WORK INSTRUCTION => Set down every line below, word for word.

Source records
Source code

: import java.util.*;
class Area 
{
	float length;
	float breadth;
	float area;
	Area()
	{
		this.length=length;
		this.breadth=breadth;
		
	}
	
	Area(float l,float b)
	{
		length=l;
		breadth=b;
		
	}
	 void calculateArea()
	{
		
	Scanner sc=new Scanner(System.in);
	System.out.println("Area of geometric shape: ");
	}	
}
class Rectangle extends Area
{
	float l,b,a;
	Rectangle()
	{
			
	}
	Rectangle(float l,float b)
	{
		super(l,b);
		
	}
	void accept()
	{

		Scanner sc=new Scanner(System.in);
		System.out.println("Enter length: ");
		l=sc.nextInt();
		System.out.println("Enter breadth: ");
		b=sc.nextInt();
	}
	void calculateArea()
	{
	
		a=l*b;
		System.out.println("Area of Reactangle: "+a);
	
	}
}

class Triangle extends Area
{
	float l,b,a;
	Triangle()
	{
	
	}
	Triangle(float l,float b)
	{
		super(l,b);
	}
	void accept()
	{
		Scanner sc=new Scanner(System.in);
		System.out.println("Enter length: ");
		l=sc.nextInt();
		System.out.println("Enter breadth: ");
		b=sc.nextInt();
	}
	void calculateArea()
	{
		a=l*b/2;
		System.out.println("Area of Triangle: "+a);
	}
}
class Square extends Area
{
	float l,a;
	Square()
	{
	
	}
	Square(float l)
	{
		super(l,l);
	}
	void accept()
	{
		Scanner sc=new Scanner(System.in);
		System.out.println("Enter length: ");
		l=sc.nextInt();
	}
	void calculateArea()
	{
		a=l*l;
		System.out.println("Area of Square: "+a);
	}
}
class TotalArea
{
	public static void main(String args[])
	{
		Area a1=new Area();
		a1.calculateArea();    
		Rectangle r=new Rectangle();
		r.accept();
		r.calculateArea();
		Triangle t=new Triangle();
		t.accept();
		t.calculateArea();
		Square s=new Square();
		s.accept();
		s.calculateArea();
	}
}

WRITTEN ANSWER =>
Source code

: import java.util.*;
class Area 
{
	float length;
	float breadth;
	float area;
	Area()
	{
		this.length=length;
		this.breadth=breadth;
		
	}
	
	Area(float l,float b)
	{
		length=l;
		breadth=b;
		
	}
	 void calculateArea()
	{
		
	Scanner sc=new Scanner(System.in);
	System.out.println("Area of geometric shape: ");
	}	
}
class Rectangle extends Area
{
	float l,b,a;
	Rectangle()
	{
			
	}
	Rectangle(float l,float b)
	{
		super(l,b);
		
	}
	void accept()
	{

		Scanner sc=new Scanner(System.in);
		System.out.println("Enter length: ");
		l=sc.nextInt();
		System.out.println("Enter breadth: ");
		b=sc.nextInt();
	}
	void calculateArea()
	{
	
		a=l*b;
		System.out.println("Area of Reactangle: "+a);
	
	}
}

class Triangle extends Area
{
	float l,b,a;
	Triangle()
	{
	
	}
	Triangle(float l,float b)
	{
		super(l,b);
	}
	void accept()
	{
		Scanner sc=new Scanner(System.in);
		System.out.println("Enter length: ");
		l=sc.nextInt();
		System.out.println("Enter breadth: ");
		b=sc.nextInt();
	}
	void calculateArea()
	{
		a=l*b/2;
		System.out.println("Area of Triangle: "+a);
	}
}
class Square extends Area
{
	float l,a;
	Square()
	{
	
	}
	Square(float l)
	{
		super(l,l);
	}
	void accept()
	{
		Scanner sc=new Scanner(System.in);
		System.out.println("Enter length: ");
		l=sc.nextInt();
	}
	void calculateArea()
	{
		a=l*l;
		System.out.println("Area of Square: "+a);
	}
}
class TotalArea
{
	public static void main(String args[])
	{
		Area a1=new Area();
		a1.calculateArea();    
		Rectangle r=new Rectangle();
		r.accept();
		r.calculateArea();
		Triangle t=new Triangle();
		t.accept();
		t.calculateArea();
		Square s=new Square();
		s.accept();
		s.calculateArea();
	}
}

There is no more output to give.